[Stored entries]
*****
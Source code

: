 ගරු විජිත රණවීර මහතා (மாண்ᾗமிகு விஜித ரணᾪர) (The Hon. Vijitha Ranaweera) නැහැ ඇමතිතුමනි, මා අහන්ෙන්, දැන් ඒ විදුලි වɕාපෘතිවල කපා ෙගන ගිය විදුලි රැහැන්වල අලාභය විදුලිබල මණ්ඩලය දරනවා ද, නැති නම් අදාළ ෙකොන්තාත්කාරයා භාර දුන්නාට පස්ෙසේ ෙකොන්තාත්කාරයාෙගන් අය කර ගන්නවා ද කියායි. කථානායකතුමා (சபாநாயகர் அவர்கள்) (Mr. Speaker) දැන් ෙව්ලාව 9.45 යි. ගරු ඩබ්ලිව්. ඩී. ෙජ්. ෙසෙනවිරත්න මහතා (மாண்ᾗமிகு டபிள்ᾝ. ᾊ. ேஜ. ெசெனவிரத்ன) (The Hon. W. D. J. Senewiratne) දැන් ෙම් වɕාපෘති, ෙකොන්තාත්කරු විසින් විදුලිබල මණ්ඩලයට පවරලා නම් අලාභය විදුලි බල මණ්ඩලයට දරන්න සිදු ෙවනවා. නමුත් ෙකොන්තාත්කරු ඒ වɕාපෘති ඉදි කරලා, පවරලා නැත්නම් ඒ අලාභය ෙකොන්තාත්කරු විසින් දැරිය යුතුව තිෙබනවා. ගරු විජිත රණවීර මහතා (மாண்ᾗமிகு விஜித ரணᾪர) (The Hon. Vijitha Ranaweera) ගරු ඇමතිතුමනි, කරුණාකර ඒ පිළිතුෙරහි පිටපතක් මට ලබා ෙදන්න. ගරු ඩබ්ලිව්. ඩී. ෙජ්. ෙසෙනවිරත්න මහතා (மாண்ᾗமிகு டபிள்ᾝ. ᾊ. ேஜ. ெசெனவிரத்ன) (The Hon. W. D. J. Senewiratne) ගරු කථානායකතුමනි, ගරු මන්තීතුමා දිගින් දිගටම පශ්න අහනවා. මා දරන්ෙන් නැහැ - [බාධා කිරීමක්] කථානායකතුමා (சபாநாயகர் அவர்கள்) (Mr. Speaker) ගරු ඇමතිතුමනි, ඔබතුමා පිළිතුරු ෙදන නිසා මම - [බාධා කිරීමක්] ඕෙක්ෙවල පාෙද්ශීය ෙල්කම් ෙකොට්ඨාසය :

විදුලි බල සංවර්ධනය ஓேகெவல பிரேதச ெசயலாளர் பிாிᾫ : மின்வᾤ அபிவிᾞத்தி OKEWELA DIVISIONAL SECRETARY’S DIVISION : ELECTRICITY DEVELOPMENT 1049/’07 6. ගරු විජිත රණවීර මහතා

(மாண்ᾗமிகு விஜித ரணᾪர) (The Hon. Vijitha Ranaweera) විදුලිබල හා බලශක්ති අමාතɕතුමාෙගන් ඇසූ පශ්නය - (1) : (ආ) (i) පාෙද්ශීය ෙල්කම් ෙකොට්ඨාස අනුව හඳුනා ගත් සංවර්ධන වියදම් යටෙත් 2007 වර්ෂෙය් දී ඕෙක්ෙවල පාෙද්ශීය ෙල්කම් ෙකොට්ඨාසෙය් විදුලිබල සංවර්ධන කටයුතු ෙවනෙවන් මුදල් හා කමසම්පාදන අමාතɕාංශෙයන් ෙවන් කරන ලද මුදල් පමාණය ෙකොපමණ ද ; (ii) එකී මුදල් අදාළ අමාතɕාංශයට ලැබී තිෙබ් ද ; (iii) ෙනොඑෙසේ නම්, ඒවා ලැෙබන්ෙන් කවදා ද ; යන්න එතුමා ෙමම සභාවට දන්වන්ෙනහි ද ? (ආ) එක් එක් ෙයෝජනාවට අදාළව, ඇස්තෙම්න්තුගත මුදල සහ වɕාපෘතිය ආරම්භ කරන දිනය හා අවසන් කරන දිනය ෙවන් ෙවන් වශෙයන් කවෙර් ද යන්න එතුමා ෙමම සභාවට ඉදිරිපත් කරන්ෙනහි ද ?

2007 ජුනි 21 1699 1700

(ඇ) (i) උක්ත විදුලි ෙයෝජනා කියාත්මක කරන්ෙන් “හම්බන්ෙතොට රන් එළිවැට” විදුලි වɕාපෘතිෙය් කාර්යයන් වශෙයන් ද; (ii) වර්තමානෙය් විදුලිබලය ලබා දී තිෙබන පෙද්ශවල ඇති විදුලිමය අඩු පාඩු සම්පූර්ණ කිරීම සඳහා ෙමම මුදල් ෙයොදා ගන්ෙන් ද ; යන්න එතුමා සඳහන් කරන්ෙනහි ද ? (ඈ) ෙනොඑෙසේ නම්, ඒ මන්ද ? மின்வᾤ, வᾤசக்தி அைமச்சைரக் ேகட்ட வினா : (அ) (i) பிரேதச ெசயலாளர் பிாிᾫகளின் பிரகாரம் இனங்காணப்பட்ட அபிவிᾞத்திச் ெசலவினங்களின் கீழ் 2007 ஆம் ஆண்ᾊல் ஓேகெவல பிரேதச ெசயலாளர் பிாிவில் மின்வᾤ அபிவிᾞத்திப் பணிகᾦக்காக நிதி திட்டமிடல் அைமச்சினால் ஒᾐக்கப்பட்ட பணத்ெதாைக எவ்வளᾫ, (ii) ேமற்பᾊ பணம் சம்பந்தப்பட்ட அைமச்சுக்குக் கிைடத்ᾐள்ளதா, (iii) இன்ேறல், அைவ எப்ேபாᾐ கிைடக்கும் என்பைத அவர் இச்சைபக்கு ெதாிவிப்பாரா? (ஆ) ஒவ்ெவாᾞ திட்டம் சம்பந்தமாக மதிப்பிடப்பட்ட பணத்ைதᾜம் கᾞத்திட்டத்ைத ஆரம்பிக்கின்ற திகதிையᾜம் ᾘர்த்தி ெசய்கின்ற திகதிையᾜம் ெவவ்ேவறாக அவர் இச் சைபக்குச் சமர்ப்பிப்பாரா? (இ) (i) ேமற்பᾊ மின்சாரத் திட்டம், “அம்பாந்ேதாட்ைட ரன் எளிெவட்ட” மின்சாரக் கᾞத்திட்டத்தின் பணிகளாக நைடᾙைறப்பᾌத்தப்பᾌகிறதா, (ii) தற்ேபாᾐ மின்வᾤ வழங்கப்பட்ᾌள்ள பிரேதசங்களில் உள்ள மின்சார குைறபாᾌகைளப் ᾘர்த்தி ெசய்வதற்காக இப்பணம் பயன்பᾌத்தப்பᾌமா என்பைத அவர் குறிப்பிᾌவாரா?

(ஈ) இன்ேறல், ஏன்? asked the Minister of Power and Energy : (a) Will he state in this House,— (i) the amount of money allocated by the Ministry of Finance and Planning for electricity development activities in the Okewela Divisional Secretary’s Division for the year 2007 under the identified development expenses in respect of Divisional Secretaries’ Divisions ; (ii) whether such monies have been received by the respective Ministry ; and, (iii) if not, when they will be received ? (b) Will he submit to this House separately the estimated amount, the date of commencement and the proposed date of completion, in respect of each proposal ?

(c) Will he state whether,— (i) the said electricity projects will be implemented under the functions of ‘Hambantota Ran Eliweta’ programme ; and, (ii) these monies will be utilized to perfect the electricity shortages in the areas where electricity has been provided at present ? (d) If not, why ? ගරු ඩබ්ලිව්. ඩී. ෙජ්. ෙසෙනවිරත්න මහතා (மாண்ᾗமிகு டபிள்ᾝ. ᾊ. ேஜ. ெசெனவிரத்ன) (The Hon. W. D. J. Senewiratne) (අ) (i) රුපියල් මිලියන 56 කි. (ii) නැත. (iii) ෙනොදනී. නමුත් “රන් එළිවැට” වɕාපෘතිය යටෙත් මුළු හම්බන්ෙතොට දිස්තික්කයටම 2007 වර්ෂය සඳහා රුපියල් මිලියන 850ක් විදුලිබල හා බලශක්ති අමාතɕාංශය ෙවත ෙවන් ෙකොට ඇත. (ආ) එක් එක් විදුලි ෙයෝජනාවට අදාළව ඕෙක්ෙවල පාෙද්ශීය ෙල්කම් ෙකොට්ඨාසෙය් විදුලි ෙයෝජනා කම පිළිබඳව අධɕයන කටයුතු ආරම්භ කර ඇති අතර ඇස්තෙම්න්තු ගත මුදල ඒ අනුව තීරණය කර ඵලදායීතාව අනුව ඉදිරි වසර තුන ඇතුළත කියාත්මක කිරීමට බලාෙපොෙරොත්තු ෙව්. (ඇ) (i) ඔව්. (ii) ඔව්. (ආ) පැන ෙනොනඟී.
*****
__Instructions for the task__: From the records, determine the number of lines holding the word "ரணᾪர", and state that number only.

__Expected answer__: 2